## PROBLEM REQUIREMENTS
Among the lines below, copy exactly those from the one with "of the reduced" through the one with "conclusions in these", counting both ends.

Saved entries
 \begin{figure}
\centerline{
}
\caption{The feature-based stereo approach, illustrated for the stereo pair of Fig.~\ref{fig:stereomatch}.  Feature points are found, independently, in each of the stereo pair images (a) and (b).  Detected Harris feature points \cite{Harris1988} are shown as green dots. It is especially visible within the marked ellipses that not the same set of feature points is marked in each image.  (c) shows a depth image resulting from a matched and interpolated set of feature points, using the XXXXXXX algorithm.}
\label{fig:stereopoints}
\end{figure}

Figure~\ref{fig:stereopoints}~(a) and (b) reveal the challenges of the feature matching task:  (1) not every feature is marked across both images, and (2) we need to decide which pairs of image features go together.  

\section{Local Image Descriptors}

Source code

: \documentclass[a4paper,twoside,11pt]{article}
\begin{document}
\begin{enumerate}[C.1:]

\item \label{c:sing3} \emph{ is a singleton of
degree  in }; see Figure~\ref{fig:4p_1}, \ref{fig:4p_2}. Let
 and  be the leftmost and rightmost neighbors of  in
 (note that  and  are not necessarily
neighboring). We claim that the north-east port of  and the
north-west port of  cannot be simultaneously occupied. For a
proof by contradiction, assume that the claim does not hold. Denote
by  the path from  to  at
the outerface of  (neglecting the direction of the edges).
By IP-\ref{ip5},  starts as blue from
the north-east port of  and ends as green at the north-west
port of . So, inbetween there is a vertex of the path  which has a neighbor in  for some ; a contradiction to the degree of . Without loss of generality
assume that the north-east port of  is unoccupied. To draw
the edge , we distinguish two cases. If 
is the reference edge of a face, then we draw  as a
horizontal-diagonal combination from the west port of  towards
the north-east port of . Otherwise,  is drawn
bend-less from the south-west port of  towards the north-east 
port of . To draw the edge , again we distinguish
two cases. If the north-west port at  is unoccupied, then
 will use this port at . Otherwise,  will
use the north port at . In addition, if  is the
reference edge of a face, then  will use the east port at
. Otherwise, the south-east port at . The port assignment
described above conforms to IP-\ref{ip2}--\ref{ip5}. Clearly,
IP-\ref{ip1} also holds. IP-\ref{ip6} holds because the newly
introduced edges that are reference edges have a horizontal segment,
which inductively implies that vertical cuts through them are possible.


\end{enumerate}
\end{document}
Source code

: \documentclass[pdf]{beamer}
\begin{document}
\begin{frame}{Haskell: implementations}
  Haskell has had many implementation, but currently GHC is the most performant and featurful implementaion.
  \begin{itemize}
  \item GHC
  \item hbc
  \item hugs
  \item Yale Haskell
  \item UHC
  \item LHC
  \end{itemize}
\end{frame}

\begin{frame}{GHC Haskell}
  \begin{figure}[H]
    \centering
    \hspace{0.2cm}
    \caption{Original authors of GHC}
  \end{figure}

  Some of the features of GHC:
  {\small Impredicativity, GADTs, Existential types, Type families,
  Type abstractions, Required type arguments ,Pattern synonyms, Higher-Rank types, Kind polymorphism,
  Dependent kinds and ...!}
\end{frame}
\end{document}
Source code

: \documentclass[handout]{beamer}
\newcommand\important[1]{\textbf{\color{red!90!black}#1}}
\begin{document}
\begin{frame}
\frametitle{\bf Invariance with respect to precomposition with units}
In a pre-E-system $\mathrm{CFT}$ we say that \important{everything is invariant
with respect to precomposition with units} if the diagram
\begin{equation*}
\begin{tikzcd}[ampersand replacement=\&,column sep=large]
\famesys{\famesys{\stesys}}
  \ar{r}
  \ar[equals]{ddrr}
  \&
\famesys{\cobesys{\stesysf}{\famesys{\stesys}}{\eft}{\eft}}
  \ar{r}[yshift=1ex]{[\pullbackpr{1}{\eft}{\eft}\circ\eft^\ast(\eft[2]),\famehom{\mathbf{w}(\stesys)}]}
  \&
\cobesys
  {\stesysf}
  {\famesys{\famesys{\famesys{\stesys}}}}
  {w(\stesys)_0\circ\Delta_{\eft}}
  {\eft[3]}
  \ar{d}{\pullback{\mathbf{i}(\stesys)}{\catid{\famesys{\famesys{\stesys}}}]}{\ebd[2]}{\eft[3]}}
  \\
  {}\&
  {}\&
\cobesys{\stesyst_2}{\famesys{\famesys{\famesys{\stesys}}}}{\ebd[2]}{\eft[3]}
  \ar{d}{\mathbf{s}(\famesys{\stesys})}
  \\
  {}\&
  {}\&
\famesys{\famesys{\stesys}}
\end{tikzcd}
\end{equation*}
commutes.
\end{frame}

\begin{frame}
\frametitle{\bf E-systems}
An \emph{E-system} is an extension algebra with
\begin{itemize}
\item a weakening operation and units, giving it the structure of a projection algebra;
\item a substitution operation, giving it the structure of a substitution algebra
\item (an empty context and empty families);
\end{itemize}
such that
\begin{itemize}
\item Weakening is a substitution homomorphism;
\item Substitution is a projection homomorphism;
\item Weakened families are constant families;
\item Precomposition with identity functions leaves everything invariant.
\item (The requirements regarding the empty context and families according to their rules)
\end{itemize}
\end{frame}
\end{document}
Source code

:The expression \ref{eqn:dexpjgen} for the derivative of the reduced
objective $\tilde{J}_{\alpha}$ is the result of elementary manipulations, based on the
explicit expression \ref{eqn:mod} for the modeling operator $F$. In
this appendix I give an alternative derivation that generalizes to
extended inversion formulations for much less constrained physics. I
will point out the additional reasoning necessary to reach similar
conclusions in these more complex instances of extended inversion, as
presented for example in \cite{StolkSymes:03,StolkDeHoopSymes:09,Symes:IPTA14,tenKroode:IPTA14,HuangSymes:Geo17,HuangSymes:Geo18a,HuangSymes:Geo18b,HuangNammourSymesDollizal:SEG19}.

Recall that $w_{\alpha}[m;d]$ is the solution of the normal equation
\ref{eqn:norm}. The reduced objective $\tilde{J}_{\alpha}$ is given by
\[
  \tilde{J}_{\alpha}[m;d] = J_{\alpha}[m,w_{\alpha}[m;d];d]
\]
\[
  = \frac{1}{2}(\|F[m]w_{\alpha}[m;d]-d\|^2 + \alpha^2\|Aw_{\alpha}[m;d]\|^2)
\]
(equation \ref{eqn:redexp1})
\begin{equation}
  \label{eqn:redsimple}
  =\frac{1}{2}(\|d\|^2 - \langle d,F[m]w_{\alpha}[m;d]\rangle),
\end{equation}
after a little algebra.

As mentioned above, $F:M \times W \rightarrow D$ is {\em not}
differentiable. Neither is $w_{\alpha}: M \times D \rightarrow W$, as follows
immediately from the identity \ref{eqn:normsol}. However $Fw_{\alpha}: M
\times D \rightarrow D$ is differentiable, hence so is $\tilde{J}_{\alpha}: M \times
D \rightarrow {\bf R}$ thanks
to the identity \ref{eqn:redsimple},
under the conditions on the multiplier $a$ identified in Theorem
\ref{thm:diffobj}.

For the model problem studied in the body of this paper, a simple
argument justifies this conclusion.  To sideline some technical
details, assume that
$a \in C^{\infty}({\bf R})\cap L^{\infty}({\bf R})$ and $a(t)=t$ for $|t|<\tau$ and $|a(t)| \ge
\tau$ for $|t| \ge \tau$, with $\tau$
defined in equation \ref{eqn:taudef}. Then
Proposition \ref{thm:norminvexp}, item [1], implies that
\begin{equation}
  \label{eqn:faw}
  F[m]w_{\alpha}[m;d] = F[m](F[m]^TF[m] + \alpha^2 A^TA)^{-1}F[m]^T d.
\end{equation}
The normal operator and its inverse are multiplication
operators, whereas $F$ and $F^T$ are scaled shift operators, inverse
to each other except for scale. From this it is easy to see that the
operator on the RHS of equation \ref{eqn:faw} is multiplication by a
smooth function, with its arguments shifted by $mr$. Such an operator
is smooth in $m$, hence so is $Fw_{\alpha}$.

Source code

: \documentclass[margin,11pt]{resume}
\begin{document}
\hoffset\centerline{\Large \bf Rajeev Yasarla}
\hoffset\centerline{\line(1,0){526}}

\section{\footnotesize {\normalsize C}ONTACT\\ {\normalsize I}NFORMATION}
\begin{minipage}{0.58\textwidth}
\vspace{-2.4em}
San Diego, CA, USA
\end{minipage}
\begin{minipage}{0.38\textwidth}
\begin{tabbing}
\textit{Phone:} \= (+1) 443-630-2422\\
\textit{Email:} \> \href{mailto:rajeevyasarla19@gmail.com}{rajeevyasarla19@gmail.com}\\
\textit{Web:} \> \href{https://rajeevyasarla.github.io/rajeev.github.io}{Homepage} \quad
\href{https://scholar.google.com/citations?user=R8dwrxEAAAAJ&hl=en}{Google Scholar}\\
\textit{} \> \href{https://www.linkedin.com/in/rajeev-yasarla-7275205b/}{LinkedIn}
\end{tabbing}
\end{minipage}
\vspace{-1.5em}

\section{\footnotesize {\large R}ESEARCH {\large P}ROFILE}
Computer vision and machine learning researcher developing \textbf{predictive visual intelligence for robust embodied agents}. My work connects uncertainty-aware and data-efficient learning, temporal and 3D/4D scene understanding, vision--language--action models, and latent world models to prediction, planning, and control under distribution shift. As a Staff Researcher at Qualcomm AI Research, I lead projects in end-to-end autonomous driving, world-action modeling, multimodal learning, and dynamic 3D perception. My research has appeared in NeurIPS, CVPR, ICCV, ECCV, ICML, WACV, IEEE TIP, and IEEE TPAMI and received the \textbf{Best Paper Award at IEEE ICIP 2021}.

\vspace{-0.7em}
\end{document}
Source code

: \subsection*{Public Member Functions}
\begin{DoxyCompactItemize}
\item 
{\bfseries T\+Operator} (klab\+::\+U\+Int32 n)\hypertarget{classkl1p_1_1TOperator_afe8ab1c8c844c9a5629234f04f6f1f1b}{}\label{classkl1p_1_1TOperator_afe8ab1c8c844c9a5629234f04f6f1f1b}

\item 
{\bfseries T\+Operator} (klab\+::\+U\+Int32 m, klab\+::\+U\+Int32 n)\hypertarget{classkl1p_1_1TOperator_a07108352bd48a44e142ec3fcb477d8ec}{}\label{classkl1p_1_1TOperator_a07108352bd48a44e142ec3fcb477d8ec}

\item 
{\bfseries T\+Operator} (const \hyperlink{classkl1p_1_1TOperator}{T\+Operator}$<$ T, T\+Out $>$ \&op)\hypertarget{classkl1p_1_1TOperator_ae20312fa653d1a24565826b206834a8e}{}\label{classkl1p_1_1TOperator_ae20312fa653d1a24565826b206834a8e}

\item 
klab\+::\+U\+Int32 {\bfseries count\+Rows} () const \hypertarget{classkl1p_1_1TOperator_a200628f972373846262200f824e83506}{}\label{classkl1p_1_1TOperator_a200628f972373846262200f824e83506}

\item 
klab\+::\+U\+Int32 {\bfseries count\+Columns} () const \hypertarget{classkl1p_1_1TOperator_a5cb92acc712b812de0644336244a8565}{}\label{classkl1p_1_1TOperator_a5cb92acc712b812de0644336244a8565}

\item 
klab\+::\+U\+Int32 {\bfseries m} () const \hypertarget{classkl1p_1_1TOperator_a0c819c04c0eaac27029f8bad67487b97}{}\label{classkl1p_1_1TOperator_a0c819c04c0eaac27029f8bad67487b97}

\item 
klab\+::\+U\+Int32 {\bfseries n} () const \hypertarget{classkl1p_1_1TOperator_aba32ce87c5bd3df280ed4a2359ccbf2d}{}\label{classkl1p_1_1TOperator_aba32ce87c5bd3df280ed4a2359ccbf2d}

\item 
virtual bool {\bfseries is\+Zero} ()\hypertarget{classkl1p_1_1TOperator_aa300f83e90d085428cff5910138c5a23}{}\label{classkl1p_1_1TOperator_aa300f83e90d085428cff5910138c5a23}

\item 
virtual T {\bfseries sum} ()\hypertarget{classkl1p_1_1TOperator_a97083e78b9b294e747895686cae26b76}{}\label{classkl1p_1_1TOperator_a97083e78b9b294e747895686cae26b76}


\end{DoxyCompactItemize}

## TASK RESULT
:The expression \ref{eqn:dexpjgen} for the derivative of the reduced
objective $\tilde{J}_{\alpha}$ is the result of elementary manipulations, based on the
explicit expression \ref{eqn:mod} for the modeling operator $F$. In
this appendix I give an alternative derivation that generalizes to
extended inversion formulations for much less constrained physics. I
will point out the additional reasoning necessary to reach similar
conclusions in these more complex instances of extended inversion, as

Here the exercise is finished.